Extraordinary meeting of SADC ministers responsible for gender and women’s affairs-Minister Shamlaye wants addendum to SADC protocol on gender and development


He was accompanied by Conrad Mederic, principal counsellor of the Seychelles High Commission in Pretoria.

The meeting adopted the engendered SADC position paper on climate change which is to be presented to the conference of parties to the United Nations Framework Convention on Climate Change (COP17) to be held in Durban from November 20 to December 9, 2011.

This is a first step towards ensuring that policy considerations around climate change are engendered. Other issues highlighted in the position paper include the importance of capacity building, the transfer of technology, institutional arrangements, and regional cooperation and financing.

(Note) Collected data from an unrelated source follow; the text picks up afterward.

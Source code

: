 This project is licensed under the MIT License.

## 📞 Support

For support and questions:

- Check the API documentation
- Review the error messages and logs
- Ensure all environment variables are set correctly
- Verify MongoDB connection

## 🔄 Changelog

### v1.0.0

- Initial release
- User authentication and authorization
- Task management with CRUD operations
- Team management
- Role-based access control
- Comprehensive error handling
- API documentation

Members present agreed that women should be more involved in climate change initiatives; member states should collect and publish gender disaggregated data on climate change impacts as well as mitigation and adaptation at every level to guide further programming; and for states to mainstream gender perspectives into their national policies and other measures on sustainable development and climate change through carrying out systematic gender analysis and establishment of gender sensitive indicators and benchmarks and the development of practical tools to support increased attention to gender and climate change.

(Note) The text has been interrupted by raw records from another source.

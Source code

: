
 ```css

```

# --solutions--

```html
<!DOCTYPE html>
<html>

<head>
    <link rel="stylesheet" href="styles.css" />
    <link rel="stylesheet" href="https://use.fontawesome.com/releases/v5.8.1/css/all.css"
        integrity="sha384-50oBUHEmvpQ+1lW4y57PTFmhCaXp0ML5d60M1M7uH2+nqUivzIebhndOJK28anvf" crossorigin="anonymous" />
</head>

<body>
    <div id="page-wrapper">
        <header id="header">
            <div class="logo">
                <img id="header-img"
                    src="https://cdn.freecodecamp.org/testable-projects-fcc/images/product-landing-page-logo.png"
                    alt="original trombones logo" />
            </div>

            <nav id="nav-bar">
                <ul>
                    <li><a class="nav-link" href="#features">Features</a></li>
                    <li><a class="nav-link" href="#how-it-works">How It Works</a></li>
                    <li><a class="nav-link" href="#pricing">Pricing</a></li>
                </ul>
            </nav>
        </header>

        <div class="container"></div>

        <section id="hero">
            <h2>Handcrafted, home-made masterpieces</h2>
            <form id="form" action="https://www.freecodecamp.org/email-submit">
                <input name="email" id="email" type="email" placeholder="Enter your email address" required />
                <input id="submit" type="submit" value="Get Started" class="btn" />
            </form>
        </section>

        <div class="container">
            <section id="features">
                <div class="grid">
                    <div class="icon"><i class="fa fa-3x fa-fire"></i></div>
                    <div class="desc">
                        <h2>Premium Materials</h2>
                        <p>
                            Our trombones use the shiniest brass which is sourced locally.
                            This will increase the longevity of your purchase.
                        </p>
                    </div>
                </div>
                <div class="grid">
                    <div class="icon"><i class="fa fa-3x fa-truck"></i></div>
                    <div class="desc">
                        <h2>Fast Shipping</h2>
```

In the discussions, Minister Shamlaye called for more attention to be given to the situation of coastal regions and small island states and highlighted Seychelles’ position on climate change as a member of AOSIS (Association of Small Island States). 

The ministers noted that the SADC protocol on gender and development will soon enter into force and agreed to give their full support to the process at national level. 

Minister Shamlaye supported the intention to have an addendum to the SADC protocol on gender and development that will specifically cover climate change and sustainable development; and underlined the opportunity that the introduction of renewable energy technologies in developing countries provides for increasing involvement of women and girls in science, technology, engineering and mathematics (Stem) subjects.

Studies have shown that women form 75% of all environmental refugees in the region and that more than 85% of people who die in climate-induced natural disasters are women.